Your assignment
For the string "single", find every matching line in the records and copy it.

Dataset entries
::::
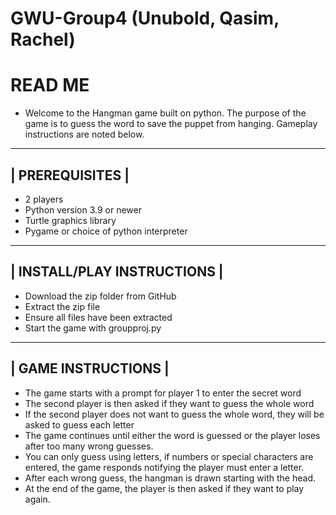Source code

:# GWU-Group4 (Unubold, Qasim, Rachel)


# READ ME

* Welcome to the Hangman game built on python. The purpose of the game is to guess the word to save the puppet from hanging. Gameplay instructions are noted below.

-----------------
| PREREQUISITES |
-----------------
* 2 players
* Python version 3.9 or newer
* Turtle graphics library
* Pygame or choice of python interpreter


-----------------------------
| INSTALL/PLAY INSTRUCTIONS |
-----------------------------
* Download the zip folder from GitHub
* Extract the zip file
* Ensure all files have been extracted 
* Start the game with groupproj.py


---------------------
| GAME INSTRUCTIONS |
---------------------
* The game starts with a prompt for player 1 to enter the secret word
* The second player is then asked if they want to guess the whole word
* If the second player does not want to guess the whole word, they will be asked to guess each letter
* The game continues until either the word is guessed or the player loses after too many wrong guesses.
* You can only guess using letters, if numbers or special characters are entered, the game responds notifying the player must enter a letter. 
* After each wrong guess, the hangman is drawn starting with the head.
* At the end of the game, the player is then asked if they want to play again. 


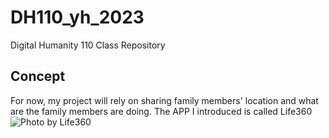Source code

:# DH110_yh_2023
Digital Humanity 110 Class Repository


## Concept

For now, my project will rely on sharing family members' location and what are the family members are doing. 
The APP I introduced is called Life360
![Photo by Life360](https://https://www.life360.com/wp-content/uploads/2022/11/location-safety-hero-image-2.png;auto=format&amp;fit=crop&amp;w=1868&amp;q=80)
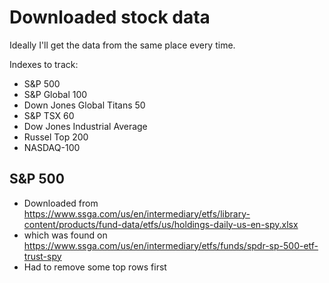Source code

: # Downloaded stock data

Ideally I'll get the data from the same place every time.

Indexes to track:

- S&P 500
- S&P Global 100
- Down Jones Global Titans 50
- S&P TSX 60
- Dow Jones Industrial Average
- Russel Top 200
- NASDAQ-100



## S&P 500
- Downloaded from https://www.ssga.com/us/en/intermediary/etfs/library-content/products/fund-data/etfs/us/holdings-daily-us-en-spy.xlsx
- which was found on https://www.ssga.com/us/en/intermediary/etfs/funds/spdr-sp-500-etf-trust-spy
- Had to remove some top rows first

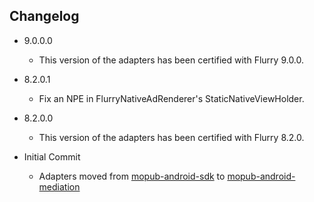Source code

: ## Changelog
  * 9.0.0.0
    * This version of the adapters has been certified with Flurry 9.0.0.

  * 8.2.0.1
    * Fix an NPE in FlurryNativeAdRenderer's StaticNativeViewHolder.

  * 8.2.0.0
    * This version of the adapters has been certified with Flurry 8.2.0.

  * Initial Commit
  	* Adapters moved from [mopub-android-sdk](https://github.com/mopub/mopub-android-sdk) to [mopub-android-mediation](https://github.com/mopub/mopub-android-mediation/)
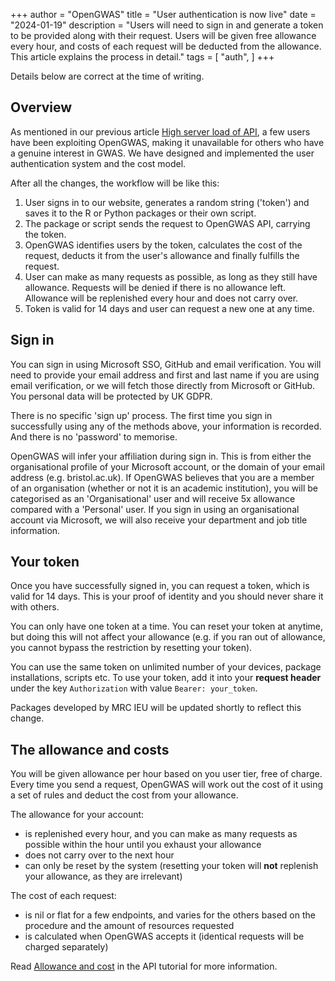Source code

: +++
author = "OpenGWAS"
title = "User authentication is now live"
date = "2024-01-19"
description = "Users will need to sign in and generate a token to be provided along with their request. Users will be given free allowance every hour, and costs of each request will be deducted from the allowance. This article explains the process in detail."
tags = [
    "auth",
]
+++

Details below are correct at the time of writing.

## Overview

As mentioned in our previous article [High server load of API](/posts/high-server-load-of-api/), a few users have been exploiting OpenGWAS, making it unavailable for others who have a genuine interest in GWAS. We have designed and implemented the user authentication system and the cost model.

After all the changes, the workflow will be like this:

1. User signs in to our website, generates a random string ('token') and saves it to the R or Python packages or their own script.
2. The package or script sends the request to OpenGWAS API, carrying the token.
3. OpenGWAS identifies users by the token, calculates the cost of the request, deducts it from the user's allowance and finally fulfills the request.
4. User can make as many requests as possible, as long as they still have allowance. Requests will be denied if there is no allowance left. Allowance will be replenished every hour and does not carry over.
5. Token is valid for 14 days and user can request a new one at any time.

## Sign in

You can sign in using Microsoft SSO, GitHub and email verification. You will need to provide your email address and first and last name if you are using email verification, or we will fetch those directly from Microsoft or GitHub. You personal data will be protected by UK GDPR.

There is no specific 'sign up' process. The first time you sign in successfully using any of the methods above, your information is recorded. And there is no 'password' to memorise.

OpenGWAS will infer your affiliation during sign in. This is from either the organisational profile of your Microsoft account, or the domain of your email address (e.g. bristol.ac.uk). If OpenGWAS believes that you are a member of an organisation (whether or not it is an academic institution), you will be categorised as an 'Organisational' user and will receive 5x allowance compared with a 'Personal' user. If you sign in using an organisational account via Microsoft, we will also receive your department and job title information.

## Your token

Once you have successfully signed in, you can request a token, which is valid for 14 days. This is your proof of identity and you should never share it with others.

You can only have one token at a time. You can reset your token at anytime, but doing this will not affect your allowance (e.g. if you ran out of allowance, you cannot bypass the restriction by resetting your token).

You can use the same token on unlimited number of your devices, package installations, scripts etc. To use your token, add it into your **request header** under the key `Authorization` with value `Bearer: your_token`.

Packages developed by MRC IEU will be updated shortly to reflect this change.

## The allowance and costs

You will be given allowance per hour based on you user tier, free of charge. Every time you send a request, OpenGWAS will work out the cost of it using a set of rules and deduct the cost from your allowance.

The allowance for your account: 
- is replenished every hour, and you can make as many requests as possible within the hour until you exhaust your allowance
- does not carry over to the next hour
- can only be reset by the system (resetting your token will **not** replenish your allowance, as they are irrelevant)

The cost of each request:
- is nil or flat for a few endpoints, and varies for the others based on the procedure and the amount of resources requested
- is calculated when OpenGWAS accepts it (identical requests will be charged separately)

Read [Allowance and cost](http://localhost:8019/api/#allowance) in the API tutorial for more information.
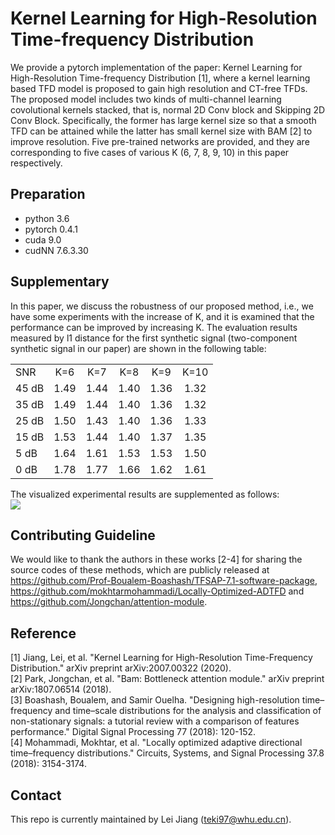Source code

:# Kernel Learning for High-Resolution Time-frequency Distribution
We provide a pytorch implementation of the paper: Kernel Learning for High-Resolution Time-frequency Distribution [1], where a kernel learning based TFD model is proposed to gain high resolution and CT-free TFDs. The proposed model includes two kinds of multi-channel learning covolutional kernels stacked, that is, normal 2D Conv block and Skipping 2D Conv Block. Specifically, the former has large kernel size so that a smooth TFD can be attained while the latter has small kernel size with BAM [2] to improve resolution. Five pre-trained networks are provided, and they are corresponding to five cases of various K (6, 7, 8, 9, 10) in this paper respectively.

## Preparation
- python 3.6
- pytorch 0.4.1
- cuda 9.0
- cudNN 7.6.3.30

## Supplementary
In this paper, we discuss the robustness of our proposed method, i.e., we have some experiments with the increase of K, and it is examined that the performance can be improved by increasing K. 
The evaluation results measured by l1 distance for the first synthetic signal (two-component synthetic signal in our paper) are shown in the following table: 
<table>
<tr>
  <td align="left">SNR</td>
  <td align="center">K=6</td>
  <td align="center">K=7</td>
  <td align="center">K=8</td>
  <td align="center">K=9</td>
  <td align="center">K=10</td>
</tr>
<tr>
   <td align="left">45 dB</td>
  <td align="center">1.49</td>
  <td align="center">1.44</td>
  <td align="center">1.40</td>
  <td align="center">1.36</td>
  <td align="center">1.32</td>
</tr>
<tr>
  <td align="left">35 dB</td>
  <td align="center">1.49</td>
  <td align="center">1.44</td>
  <td align="center">1.40</td>
  <td align="center">1.36</td>
  <td align="center">1.32</td>
</tr>
<tr>
  <td align="left">25 dB</td>
  <td align="center">1.50</td>
  <td align="center">1.43</td>
  <td align="center">1.40</td>
  <td align="center">1.36</td>
  <td align="center">1.33</td>
</tr>
<tr>
  <td align="left">15 dB</td>
  <td align="center">1.53</td>
  <td align="center">1.44</td>
  <td align="center">1.40</td>
  <td align="center">1.37</td>
  <td align="center">1.35</td>
</tr>
<tr>
  <td align="left">5 dB</td>
  <td align="center">1.64</td>
  <td align="center">1.61</td>
  <td align="center">1.53</td>
  <td align="center">1.53</td>
  <td align="center">1.50</td>
</tr>
<tr>
  <td align="left">0 dB</td>
  <td align="center">1.78</td>
  <td align="center">1.77</td>
  <td align="center">1.66</td>
  <td align="center">1.62</td>
  <td align="center">1.61</td>
</tr>
</table>

The visualized experimental results are supplemented as follows:  
![](https://github.com/teki97/kernel-learning-time-frequency-distribution/blob/main/supplemet.png)

## Contributing Guideline
We would like to thank the authors in these works [2-4] for sharing the source codes of these methods, which are publicly released at https://github.com/Prof-Boualem-Boashash/TFSAP-7.1-software-package, https://github.com/mokhtarmohammadi/Locally-Optimized-ADTFD and https://github.com/Jongchan/attention-module.
## Reference
[1] Jiang, Lei, et al. "Kernel Learning for High-Resolution Time-Frequency Distribution." arXiv preprint arXiv:2007.00322 (2020).  
[2] Park, Jongchan, et al. "Bam: Bottleneck attention module." arXiv preprint arXiv:1807.06514 (2018).  
[3] Boashash, Boualem, and Samir Ouelha. "Designing high-resolution time–frequency and time–scale distributions for the analysis and classification of non-stationary signals: a tutorial review with a comparison of features performance." Digital Signal Processing 77 (2018): 120-152.  
[4] Mohammadi, Mokhtar, et al. "Locally optimized adaptive directional time–frequency distributions." Circuits, Systems, and Signal Processing 37.8 (2018): 3154-3174.  
## Contact
This repo is currently maintained by Lei Jiang (teki97@whu.edu.cn).
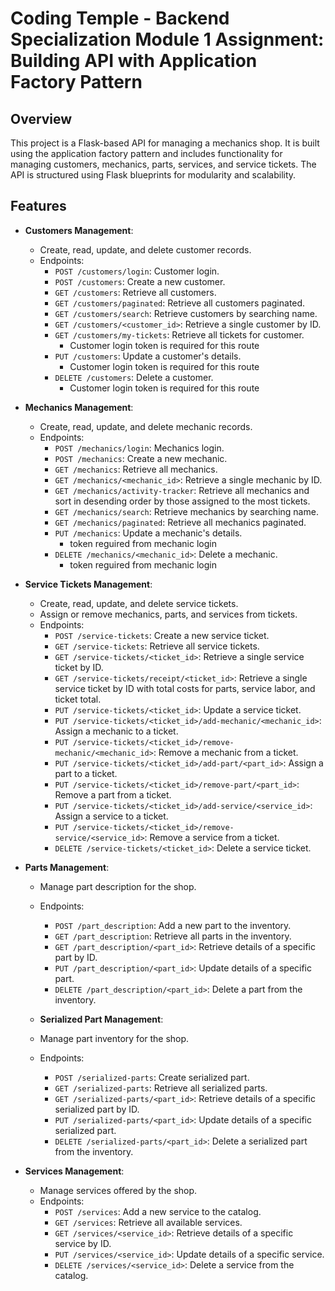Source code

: # Coding Temple - Backend Specialization Module 1 Assignment: Building API with Application Factory Pattern

## Overview

This project is a Flask-based API for managing a mechanics shop. It is built using the application factory pattern and includes functionality for managing customers, mechanics, parts, services, and service tickets. The API is structured using Flask blueprints for modularity and scalability.

## Features

- **Customers Management**:
  - Create, read, update, and delete customer records.
  - Endpoints:
    - `POST /customers/login`: Customer login.
    - `POST /customers`: Create a new customer.
    - `GET /customers`: Retrieve all customers.
    - `GET /customers/paginated`: Retrieve all customers paginated.
    - `GET /customers/search`: Retrieve customers by searching name.
    - `GET /customers/<customer_id>`: Retrieve a single customer by ID.
    - `GET /customers/my-tickets`: Retrieve all tickets for customer.
      - Customer login token is required for this route
    - `PUT /customers`: Update a customer's details.
      - Customer login token is required for this route
    - `DELETE /customers`: Delete a customer.
      - Customer login token is required for this route

- **Mechanics Management**:
  - Create, read, update, and delete mechanic records.
  - Endpoints:
    - `POST /mechanics/login`: Mechanics login.
    - `POST /mechanics`: Create a new mechanic.
    - `GET /mechanics`: Retrieve all mechanics.
    - `GET /mechanics/<mechanic_id>`: Retrieve a single mechanic by ID.
    - `GET /mechanics/activity-tracker`: Retrieve all mechanics and sort in desending order by those assigned to the most tickets.
    - `GET /mechanics/search`: Retrieve mechanics by searching name.
    - `GET /mechanics/paginated`: Retrieve all mechanics paginated.
    - `PUT /mechanics`: Update a mechanic's details.
      - token reguired from mechanic login
    - `DELETE /mechanics/<mechanic_id>`: Delete a mechanic.
      - token reguired from mechanic login

- **Service Tickets Management**:
  - Create, read, update, and delete service tickets.
  - Assign or remove mechanics, parts, and services from tickets.
  - Endpoints:
    - `POST /service-tickets`: Create a new service ticket.
    - `GET /service-tickets`: Retrieve all service tickets.
    - `GET /service-tickets/<ticket_id>`: Retrieve a single service ticket by ID.
    - `GET /service-tickets/receipt/<ticket_id>`: Retrieve a single service ticket by ID with total costs for parts, service labor, and ticket total.
    - `PUT /service-tickets/<ticket_id>`: Update a service ticket.
    - `PUT /service-tickets/<ticket_id>/add-mechanic/<mechanic_id>`: Assign a mechanic to a ticket.
    - `PUT /service-tickets/<ticket_id>/remove-mechanic/<mechanic_id>`: Remove a mechanic from a ticket.
    - `PUT /service-tickets/<ticket_id>/add-part/<part_id>`: Assign a part to a ticket.
    - `PUT /service-tickets/<ticket_id>/remove-part/<part_id>`: Remove a part from a ticket.
    - `PUT /service-tickets/<ticket_id>/add-service/<service_id>`: Assign a service to a ticket.
    - `PUT /service-tickets/<ticket_id>/remove-service/<service_id>`: Remove a service from a ticket.
    - `DELETE /service-tickets/<ticket_id>`: Delete a service ticket.

- **Parts Management**:
  - Manage part description for the shop.
  - Endpoints:
    - `POST /part_description`: Add a new part to the inventory.
    - `GET /part_description`: Retrieve all parts in the inventory.
    - `GET /part_description/<part_id>`: Retrieve details of a specific part by ID.
    - `PUT /part_description/<part_id>`: Update details of a specific part.
    - `DELETE /part_description/<part_id>`: Delete a part from the inventory.

  - **Serialized Part Management**:
  - Manage part inventory for the shop.
  - Endpoints:
    - `POST /serialized-parts`: Create serialized part.
    - `GET /serialized-parts`: Retrieve all serialized parts.
    - `GET /serialized-parts/<part_id>`: Retrieve details of a specific serialized part by ID.
    - `PUT /serialized-parts/<part_id>`: Update details of a specific serialized part.
    - `DELETE /serialized-parts/<part_id>`: Delete a serialized part from the inventory.

- **Services Management**:
  - Manage services offered by the shop.
  - Endpoints:
    - `POST /services`: Add a new service to the catalog.
    - `GET /services`: Retrieve all available services.
    - `GET /services/<service_id>`: Retrieve details of a specific service by ID.
    - `PUT /services/<service_id>`: Update details of a specific service.
    - `DELETE /services/<service_id>`: Delete a service from the catalog.
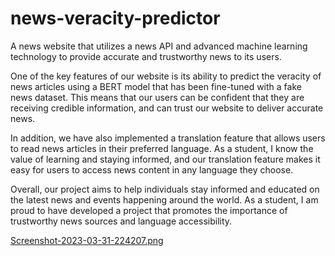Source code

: # news-veracity-predictor
A news website that utilizes a news API and advanced machine learning technology to provide accurate and trustworthy news to its users.

One of the key features of our website is its ability to predict the veracity of news articles using a BERT model that has been fine-tuned with a fake news dataset. This means that our users can be confident that they are receiving credible information, and can trust our website to deliver accurate news.

In addition, we have also implemented a translation feature that allows users to read news articles in their preferred language. As a student, I know the value of learning and staying informed, and our translation feature makes it easy for users to access news content in any language they choose.

Overall, our project aims to help individuals stay informed and educated on the latest news and events happening around the world. As a student, I am proud to have developed a project that promotes the importance of trustworthy news sources and language accessibility.

[Screenshot-2023-03-31-224207.png](https://postimg.cc/KRrnqb9S)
::::
Task result
    - `GET /customers/<customer_id>`: Retrieve a single customer by ID.
    - `GET /mechanics/<mechanic_id>`: Retrieve a single mechanic by ID.
    - `GET /service-tickets/<ticket_id>`: Retrieve a single service ticket by ID.
    - `GET /service-tickets/receipt/<ticket_id>`: Retrieve a single service ticket by ID with total costs for parts, service labor, and ticket total.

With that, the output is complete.